## Exercise goal
A single number is the whole answer: the tally of lines in the data below that include the word "fabric".

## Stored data
______

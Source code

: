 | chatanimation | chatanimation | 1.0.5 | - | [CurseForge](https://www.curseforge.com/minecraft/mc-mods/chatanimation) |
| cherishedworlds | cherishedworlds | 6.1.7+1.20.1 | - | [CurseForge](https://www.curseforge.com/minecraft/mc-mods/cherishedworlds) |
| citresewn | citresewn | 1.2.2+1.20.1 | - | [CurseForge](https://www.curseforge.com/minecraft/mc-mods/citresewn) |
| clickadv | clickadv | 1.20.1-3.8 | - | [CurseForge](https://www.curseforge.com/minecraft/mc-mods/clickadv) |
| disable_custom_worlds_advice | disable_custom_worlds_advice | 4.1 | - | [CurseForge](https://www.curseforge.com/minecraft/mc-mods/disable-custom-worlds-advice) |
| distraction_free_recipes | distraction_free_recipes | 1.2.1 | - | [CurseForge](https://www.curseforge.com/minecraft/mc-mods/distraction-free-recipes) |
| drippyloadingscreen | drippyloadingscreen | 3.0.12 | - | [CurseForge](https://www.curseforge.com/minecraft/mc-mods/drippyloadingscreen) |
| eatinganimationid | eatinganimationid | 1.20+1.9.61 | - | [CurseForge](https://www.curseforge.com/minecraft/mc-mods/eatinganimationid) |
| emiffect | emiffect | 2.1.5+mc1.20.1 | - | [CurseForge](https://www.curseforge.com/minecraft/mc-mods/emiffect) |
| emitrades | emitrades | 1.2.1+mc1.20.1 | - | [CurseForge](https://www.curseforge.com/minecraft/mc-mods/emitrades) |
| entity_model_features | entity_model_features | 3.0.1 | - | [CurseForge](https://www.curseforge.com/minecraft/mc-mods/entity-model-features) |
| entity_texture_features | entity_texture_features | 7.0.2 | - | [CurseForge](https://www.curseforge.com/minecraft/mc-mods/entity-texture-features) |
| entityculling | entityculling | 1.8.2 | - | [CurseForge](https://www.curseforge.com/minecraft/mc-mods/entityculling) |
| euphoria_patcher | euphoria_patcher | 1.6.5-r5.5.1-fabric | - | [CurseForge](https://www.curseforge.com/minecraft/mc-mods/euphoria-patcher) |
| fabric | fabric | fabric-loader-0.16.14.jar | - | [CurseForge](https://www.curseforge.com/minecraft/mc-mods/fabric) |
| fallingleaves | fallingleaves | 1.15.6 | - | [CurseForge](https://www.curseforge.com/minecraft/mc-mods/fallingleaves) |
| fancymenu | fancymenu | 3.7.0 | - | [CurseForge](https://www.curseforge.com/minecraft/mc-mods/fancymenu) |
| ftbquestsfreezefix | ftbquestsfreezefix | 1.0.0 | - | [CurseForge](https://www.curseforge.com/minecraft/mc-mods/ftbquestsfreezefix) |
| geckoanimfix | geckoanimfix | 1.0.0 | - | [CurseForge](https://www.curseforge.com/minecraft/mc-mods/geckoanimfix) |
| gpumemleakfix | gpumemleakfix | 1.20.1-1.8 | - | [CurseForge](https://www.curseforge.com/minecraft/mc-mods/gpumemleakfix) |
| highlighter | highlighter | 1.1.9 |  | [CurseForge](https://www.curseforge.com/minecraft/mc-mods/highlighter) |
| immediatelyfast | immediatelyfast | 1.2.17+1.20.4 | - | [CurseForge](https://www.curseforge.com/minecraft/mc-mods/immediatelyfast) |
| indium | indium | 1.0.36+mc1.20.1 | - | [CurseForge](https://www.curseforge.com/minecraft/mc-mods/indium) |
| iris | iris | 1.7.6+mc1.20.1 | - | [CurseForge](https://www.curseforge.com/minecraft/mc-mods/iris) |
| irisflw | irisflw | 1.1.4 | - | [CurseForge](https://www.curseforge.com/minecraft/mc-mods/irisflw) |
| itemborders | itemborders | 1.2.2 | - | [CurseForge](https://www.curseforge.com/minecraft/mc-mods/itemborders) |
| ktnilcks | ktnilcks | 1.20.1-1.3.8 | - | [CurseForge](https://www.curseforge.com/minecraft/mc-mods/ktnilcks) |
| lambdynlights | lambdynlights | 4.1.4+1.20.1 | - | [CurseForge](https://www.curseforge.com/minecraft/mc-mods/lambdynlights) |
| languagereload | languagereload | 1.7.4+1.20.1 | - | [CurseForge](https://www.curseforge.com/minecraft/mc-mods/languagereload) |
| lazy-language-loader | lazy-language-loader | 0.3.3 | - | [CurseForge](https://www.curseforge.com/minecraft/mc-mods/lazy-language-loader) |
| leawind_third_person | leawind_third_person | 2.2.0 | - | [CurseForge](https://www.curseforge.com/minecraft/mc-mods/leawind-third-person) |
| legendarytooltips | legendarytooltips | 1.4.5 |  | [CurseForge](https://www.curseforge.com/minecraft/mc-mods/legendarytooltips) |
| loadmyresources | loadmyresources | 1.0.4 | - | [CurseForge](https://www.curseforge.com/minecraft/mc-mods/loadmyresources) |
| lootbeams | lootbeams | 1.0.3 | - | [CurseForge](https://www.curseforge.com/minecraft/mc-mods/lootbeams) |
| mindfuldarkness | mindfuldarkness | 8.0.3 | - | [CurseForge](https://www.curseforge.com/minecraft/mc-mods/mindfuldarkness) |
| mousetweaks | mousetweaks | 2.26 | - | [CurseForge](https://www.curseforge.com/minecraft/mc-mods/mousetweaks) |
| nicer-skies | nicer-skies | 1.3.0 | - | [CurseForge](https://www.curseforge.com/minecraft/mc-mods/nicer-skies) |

______

## Written reply
2